The Unique Properties of Game are interaction and feedback, in some form or another.  This is what distinguishes Game from Pasta, or Movie, or Car (actually cars are a bit like games, aren't they?).  These Unique Properties mandate that the first core quality of Game is exploration.  Not in the Vasco da Gama sense, but in the experimental, Montesourri sense.  You give the system input, it gives you output to let you know what your input did.  This is the basic process you engage in, whether you're playing Backgammon or Solitaire or World of Warcraft.

It's adventure time!!

It's adventure time!!

Education goes hand in hand with exploration.  It is a necessary process for altering and updating your internal model of how the game system works while you explore it.  "Oh, I played a Spade that time, and lost.  Noted."   This might seem really obvious, but I am enamored of the apparent fact that this is not something that some games have; this is something all games (again, video or otherwise) have by default.  If you can "play" it, then you are inherently exploring and learning.  You might not be learning things that apply anywhere in this universe except to this particular game, but these are the core processes implied by the Unique Properties of Game.

These properties are not just limited to human games, either; they're pretty universal.  Dogs play fight to learn their limits, explore who is dominant, and to interact with each other.  I think we play Poker and Football and Street Fighter for all the same reasons.  Even if it is a single player game, you still talk about it with your friends; it becomes part of your social framework for relating and empathizing with other people.  Games are an excuse and a conduit to interact with other people.  While you're a child, games are your whole way of relating to the world.  When you're too old to work anymore, your social life migrates toward games again; lawn bowling and bridge are a way to meet people and relate.
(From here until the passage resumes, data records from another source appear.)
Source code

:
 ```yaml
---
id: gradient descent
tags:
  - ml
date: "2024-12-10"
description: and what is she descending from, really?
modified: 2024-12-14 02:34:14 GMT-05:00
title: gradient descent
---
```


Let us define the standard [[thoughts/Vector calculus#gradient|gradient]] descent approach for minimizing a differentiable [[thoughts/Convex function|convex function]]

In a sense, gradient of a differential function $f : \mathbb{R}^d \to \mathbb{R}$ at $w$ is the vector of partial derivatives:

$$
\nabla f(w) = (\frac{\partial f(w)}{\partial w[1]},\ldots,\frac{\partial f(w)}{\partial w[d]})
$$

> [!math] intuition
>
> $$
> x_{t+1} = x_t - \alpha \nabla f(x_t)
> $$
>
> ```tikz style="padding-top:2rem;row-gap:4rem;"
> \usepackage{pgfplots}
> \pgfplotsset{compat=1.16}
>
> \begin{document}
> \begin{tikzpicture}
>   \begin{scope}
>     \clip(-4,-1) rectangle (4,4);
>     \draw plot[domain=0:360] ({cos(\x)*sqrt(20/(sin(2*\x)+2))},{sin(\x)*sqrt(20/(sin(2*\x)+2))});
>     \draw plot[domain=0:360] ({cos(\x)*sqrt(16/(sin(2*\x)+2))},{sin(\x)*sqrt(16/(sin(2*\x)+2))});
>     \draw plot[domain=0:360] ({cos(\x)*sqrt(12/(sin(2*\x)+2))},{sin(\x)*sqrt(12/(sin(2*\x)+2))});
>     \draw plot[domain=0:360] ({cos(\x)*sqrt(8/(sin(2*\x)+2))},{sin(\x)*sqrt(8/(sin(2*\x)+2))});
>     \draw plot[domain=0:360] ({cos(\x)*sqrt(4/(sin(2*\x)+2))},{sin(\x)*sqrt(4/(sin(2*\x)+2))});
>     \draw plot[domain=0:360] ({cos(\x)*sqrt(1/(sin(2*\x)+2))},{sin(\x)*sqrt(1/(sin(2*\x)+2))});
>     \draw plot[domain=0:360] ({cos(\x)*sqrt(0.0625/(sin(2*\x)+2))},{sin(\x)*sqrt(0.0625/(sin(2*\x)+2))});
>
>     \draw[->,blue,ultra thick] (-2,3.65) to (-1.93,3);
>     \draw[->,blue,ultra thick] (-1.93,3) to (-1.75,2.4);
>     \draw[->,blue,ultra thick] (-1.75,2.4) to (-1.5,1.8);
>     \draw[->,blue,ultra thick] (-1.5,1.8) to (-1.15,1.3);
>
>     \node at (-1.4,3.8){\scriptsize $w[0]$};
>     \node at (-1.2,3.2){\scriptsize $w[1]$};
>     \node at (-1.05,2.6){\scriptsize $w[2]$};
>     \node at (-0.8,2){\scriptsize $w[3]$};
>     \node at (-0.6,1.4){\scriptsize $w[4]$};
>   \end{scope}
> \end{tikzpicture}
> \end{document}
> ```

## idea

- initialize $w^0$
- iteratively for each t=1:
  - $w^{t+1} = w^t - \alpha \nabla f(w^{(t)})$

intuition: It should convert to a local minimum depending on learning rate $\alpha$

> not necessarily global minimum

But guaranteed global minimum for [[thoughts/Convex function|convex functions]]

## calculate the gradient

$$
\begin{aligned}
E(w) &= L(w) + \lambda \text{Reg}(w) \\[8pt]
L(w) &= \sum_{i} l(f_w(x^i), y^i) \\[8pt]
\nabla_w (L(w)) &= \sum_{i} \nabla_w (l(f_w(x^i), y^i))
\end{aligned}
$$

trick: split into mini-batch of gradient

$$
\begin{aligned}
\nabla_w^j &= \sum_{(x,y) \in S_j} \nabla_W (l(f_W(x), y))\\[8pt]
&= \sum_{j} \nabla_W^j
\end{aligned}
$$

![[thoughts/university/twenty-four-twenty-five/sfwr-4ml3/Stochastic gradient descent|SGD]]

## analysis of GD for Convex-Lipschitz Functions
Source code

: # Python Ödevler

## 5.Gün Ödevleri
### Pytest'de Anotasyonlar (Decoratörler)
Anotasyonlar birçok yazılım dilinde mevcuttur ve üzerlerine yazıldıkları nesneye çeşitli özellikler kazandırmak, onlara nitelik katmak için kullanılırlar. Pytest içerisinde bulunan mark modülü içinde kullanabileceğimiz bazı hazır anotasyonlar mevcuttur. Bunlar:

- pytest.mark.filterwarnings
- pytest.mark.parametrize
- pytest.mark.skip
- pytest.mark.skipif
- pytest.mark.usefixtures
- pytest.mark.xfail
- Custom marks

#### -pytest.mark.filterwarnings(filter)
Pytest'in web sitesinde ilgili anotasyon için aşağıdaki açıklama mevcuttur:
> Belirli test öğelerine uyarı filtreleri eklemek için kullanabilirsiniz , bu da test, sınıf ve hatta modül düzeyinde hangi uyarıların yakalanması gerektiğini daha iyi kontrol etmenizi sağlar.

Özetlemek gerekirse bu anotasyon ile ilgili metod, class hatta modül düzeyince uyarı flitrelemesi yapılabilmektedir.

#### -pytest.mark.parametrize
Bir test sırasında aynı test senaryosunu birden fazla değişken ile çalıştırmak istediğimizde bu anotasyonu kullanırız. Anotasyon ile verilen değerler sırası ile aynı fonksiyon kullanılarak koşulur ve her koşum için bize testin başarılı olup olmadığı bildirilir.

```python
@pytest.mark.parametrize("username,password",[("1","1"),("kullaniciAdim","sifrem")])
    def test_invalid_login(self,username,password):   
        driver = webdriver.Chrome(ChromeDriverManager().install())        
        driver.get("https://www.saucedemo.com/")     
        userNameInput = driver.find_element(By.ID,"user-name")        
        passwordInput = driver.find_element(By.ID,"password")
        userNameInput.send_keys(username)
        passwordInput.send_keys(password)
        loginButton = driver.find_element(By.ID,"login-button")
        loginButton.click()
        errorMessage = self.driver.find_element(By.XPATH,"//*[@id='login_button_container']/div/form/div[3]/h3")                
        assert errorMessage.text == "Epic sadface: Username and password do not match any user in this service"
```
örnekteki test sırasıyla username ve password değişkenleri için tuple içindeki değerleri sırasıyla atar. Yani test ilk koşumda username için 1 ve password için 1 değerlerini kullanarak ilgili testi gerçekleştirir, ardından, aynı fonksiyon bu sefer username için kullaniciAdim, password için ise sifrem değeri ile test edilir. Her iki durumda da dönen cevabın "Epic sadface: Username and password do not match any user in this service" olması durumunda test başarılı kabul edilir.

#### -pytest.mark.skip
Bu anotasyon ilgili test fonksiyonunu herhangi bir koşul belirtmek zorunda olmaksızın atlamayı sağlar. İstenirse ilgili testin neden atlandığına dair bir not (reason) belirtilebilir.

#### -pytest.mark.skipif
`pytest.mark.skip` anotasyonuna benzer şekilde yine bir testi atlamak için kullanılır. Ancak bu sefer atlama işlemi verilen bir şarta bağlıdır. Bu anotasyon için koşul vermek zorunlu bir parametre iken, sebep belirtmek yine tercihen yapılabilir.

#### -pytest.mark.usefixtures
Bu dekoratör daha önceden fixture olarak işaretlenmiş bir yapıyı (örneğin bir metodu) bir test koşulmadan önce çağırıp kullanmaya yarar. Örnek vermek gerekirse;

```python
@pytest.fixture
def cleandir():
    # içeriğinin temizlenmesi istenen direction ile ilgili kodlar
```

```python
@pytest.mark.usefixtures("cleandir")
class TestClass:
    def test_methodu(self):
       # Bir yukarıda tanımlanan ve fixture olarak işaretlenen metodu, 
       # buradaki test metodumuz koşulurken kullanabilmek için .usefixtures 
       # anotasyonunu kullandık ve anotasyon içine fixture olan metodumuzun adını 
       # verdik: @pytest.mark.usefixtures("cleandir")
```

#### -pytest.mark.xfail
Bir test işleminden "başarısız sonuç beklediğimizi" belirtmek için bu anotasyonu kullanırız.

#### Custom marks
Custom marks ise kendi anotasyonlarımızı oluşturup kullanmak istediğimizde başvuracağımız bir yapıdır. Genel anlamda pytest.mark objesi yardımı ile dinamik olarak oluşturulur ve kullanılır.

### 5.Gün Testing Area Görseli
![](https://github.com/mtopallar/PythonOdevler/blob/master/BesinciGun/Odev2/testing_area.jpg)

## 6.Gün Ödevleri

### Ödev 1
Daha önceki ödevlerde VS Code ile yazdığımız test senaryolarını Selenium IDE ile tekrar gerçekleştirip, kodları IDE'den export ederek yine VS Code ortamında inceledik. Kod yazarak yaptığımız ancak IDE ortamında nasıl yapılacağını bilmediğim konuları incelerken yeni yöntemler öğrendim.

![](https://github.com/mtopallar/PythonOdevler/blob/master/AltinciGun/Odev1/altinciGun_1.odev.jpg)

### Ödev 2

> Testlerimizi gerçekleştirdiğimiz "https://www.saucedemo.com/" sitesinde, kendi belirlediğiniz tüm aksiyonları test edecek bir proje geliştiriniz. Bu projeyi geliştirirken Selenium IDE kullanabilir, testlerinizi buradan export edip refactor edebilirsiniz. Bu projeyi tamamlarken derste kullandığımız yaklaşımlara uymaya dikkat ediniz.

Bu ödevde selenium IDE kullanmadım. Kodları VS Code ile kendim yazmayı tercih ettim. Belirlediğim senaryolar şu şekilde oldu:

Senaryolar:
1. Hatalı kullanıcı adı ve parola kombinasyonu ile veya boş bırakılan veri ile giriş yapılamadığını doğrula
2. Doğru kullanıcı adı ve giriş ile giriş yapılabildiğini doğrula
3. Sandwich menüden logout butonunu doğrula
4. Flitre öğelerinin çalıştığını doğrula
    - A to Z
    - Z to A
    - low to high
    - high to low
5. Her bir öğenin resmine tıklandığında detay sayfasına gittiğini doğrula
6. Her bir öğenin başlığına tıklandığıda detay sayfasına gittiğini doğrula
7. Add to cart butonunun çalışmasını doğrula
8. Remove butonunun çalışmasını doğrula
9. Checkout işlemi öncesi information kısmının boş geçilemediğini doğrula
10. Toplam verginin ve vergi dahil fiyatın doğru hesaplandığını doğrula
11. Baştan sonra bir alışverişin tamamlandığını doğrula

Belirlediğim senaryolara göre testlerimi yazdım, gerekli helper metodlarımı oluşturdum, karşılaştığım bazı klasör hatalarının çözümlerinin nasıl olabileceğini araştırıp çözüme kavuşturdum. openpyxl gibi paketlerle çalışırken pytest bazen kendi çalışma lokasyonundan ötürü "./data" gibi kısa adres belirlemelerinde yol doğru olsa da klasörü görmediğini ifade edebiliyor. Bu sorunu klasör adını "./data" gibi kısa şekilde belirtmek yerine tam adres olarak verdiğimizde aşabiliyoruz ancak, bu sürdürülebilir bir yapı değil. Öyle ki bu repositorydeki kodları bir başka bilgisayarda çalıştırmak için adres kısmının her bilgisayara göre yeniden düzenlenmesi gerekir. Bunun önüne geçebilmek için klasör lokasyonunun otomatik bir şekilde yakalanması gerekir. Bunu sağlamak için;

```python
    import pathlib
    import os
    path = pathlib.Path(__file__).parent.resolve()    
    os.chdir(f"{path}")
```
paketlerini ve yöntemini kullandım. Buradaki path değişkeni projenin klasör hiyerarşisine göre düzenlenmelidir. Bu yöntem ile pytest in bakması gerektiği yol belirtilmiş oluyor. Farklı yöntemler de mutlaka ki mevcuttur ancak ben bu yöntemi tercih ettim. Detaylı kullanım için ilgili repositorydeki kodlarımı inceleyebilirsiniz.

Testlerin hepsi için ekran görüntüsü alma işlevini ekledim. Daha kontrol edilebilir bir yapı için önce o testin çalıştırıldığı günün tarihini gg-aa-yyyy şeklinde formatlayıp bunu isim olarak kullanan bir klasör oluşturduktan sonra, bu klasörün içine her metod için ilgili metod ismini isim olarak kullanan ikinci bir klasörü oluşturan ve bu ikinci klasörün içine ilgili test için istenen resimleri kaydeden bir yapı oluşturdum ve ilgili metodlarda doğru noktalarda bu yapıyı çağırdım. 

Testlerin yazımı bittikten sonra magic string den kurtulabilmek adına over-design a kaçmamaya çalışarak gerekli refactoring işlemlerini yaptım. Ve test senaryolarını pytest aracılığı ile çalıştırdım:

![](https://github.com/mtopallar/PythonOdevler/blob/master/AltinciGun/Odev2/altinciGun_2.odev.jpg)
I guess now they would just play Wii Bocce

I guess now they would just play Wii Bocce

I think this is more interesting than defining what games are.  All three of these qualities are near and dear to me; I love to explore and learn things with my friends (this extends in a meta way to the game dev community even).  But they have a lot of interesting implications that overlap my other areas of interest as well.  If your medium thrives on or encourages exploration, that means you have to create something to be explored.  I see games as a mandate to give players more questions than answers.

Hold that thought for a minute.  Everything I've typed so far applies to all games ever created by humans or animals in recorded history, and probably longer.  These are simple, essential qualities of "stuff with which you interact."  Passion for these subjects is why I am obsessed with designing games.  So why do I design video games, and not board games or sports?

My oldest answer to "Why do you make video games?" was something like "Well, I played a lot of video games growing up, and just want to make games."  This is true, and is part of the whole truth.  Nostalgia plays a role in my attraction to the form.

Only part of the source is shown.